Source material:
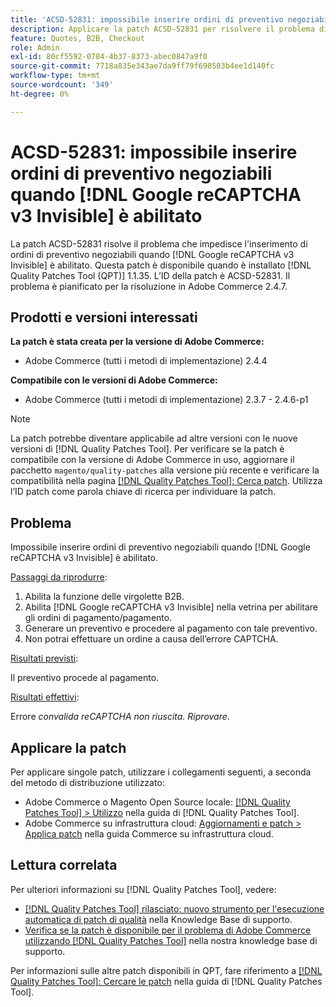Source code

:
 ```yaml
---
title: 'ACSD-52831: impossibile inserire ordini di preventivo negoziabili quando [!DNL Google reCAPTCHA v3 Invisible] abilitato'
description: Applicare la patch ACSD-52831 per risolvere il problema di Adobe Commerce che impedisce di inserire ordini di preventivo negoziabili quando  [!DNL Google reCAPTCHA v3 Invisible]  è abilitato.
feature: Quotes, B2B, Checkout
role: Admin
exl-id: 80cf5592-0784-4b37-8373-abec0847a9f0
source-git-commit: 7718a835e343ae7da9ff79f690503b4ee1d140fc
workflow-type: tm+mt
source-wordcount: '349'
ht-degree: 0%

---
```


# ACSD-52831: impossibile inserire ordini di preventivo negoziabili quando [!DNL Google reCAPTCHA v3 Invisible] è abilitato

La patch ACSD-52831 risolve il problema che impedisce l&#39;inserimento di ordini di preventivo negoziabili quando [!DNL Google reCAPTCHA v3 Invisible] è abilitato. Questa patch è disponibile quando è installato [!DNL Quality Patches Tool (QPT)] 1.1.35. L’ID della patch è ACSD-52831. Il problema è pianificato per la risoluzione in Adobe Commerce 2.4.7.

## Prodotti e versioni interessati

**La patch è stata creata per la versione di Adobe Commerce:**

* Adobe Commerce (tutti i metodi di implementazione) 2.4.4

**Compatibile con le versioni di Adobe Commerce:**

* Adobe Commerce (tutti i metodi di implementazione) 2.3.7 - 2.4.6-p1

>[!NOTE]
>
>La patch potrebbe diventare applicabile ad altre versioni con le nuove versioni di [!DNL Quality Patches Tool]. Per verificare se la patch è compatibile con la versione di Adobe Commerce in uso, aggiornare il pacchetto `magento/quality-patches` alla versione più recente e verificare la compatibilità nella pagina [[!DNL Quality Patches Tool]: Cerca patch](https://experienceleague.adobe.com/tools/commerce-quality-patches/index.html?lang=it). Utilizza l’ID patch come parola chiave di ricerca per individuare la patch.

## Problema

Impossibile inserire ordini di preventivo negoziabili quando [!DNL Google reCAPTCHA v3 Invisible] è abilitato.

<u>Passaggi da riprodurre</u>:

1. Abilita la funzione delle virgolette B2B.
1. Abilita [!DNL Google reCAPTCHA v3 Invisible] nella vetrina per abilitare gli ordini di pagamento/pagamento.
1. Generare un preventivo e procedere al pagamento con tale preventivo.
1. Non potrai effettuare un ordine a causa dell’errore CAPTCHA.

<u>Risultati previsti</u>:

Il preventivo procede al pagamento.

<u>Risultati effettivi</u>:

Errore *convalida reCAPTCHA non riuscita. Riprovare*.

## Applicare la patch

Per applicare singole patch, utilizzare i collegamenti seguenti, a seconda del metodo di distribuzione utilizzato:

* Adobe Commerce o Magento Open Source locale: [[!DNL Quality Patches Tool] > Utilizzo](https://experienceleague.adobe.com/docs/commerce-operations/tools/quality-patches-tool/usage.html?lang=it) nella guida di [!DNL Quality Patches Tool].
* Adobe Commerce su infrastruttura cloud: [Aggiornamenti e patch > Applica patch](https://experienceleague.adobe.com/docs/commerce-cloud-service/user-guide/develop/upgrade/apply-patches.html?lang=it) nella guida Commerce su infrastruttura cloud.

## Lettura correlata

Per ulteriori informazioni su [!DNL Quality Patches Tool], vedere:

* [[!DNL Quality Patches Tool] rilasciato: nuovo strumento per l&#39;esecuzione automatica di patch di qualità](/help/announcements/adobe-commerce-announcements/magento-quality-patches-released-new-tool-to-self-serve-quality-patches.md) nella Knowledge Base di supporto.
* [Verifica se la patch è disponibile per il problema di Adobe Commerce utilizzando  [!DNL Quality Patches Tool]](/help/support-tools/patches-available-in-qpt-tool/check-patch-for-magento-issue-with-magento-quality-patches.md) nella nostra knowledge base di supporto.

Per informazioni sulle altre patch disponibili in QPT, fare riferimento a [[!DNL Quality Patches Tool]: Cercare le patch](https://experienceleague.adobe.com/tools/commerce-quality-patches/index.html?lang=it) nella guida di [!DNL Quality Patches Tool].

How to complete this task:
Copy out only the lines from the one containing "1. Non potrai" down to the last line of the material, keeping both ends.

Response to this task:
1. Non potrai effettuare un ordine a causa dell’errore CAPTCHA.

<u>Risultati previsti</u>:

Il preventivo procede al pagamento.

<u>Risultati effettivi</u>:

Errore *convalida reCAPTCHA non riuscita. Riprovare*.

## Applicare la patch

Per applicare singole patch, utilizzare i collegamenti seguenti, a seconda del metodo di distribuzione utilizzato:

* Adobe Commerce o Magento Open Source locale: [[!DNL Quality Patches Tool] > Utilizzo](https://experienceleague.adobe.com/docs/commerce-operations/tools/quality-patches-tool/usage.html?lang=it) nella guida di [!DNL Quality Patches Tool].
* Adobe Commerce su infrastruttura cloud: [Aggiornamenti e patch > Applica patch](https://experienceleague.adobe.com/docs/commerce-cloud-service/user-guide/develop/upgrade/apply-patches.html?lang=it) nella guida Commerce su infrastruttura cloud.

## Lettura correlata

Per ulteriori informazioni su [!DNL Quality Patches Tool], vedere:

* [[!DNL Quality Patches Tool] rilasciato: nuovo strumento per l&#39;esecuzione automatica di patch di qualità](/help/announcements/adobe-commerce-announcements/magento-quality-patches-released-new-tool-to-self-serve-quality-patches.md) nella Knowledge Base di supporto.
* [Verifica se la patch è disponibile per il problema di Adobe Commerce utilizzando  [!DNL Quality Patches Tool]](/help/support-tools/patches-available-in-qpt-tool/check-patch-for-magento-issue-with-magento-quality-patches.md) nella nostra knowledge base di supporto.

Per informazioni sulle altre patch disponibili in QPT, fare riferimento a [[!DNL Quality Patches Tool]: Cercare le patch](https://experienceleague.adobe.com/tools/commerce-quality-patches/index.html?lang=it) nella guida di [!DNL Quality Patches Tool].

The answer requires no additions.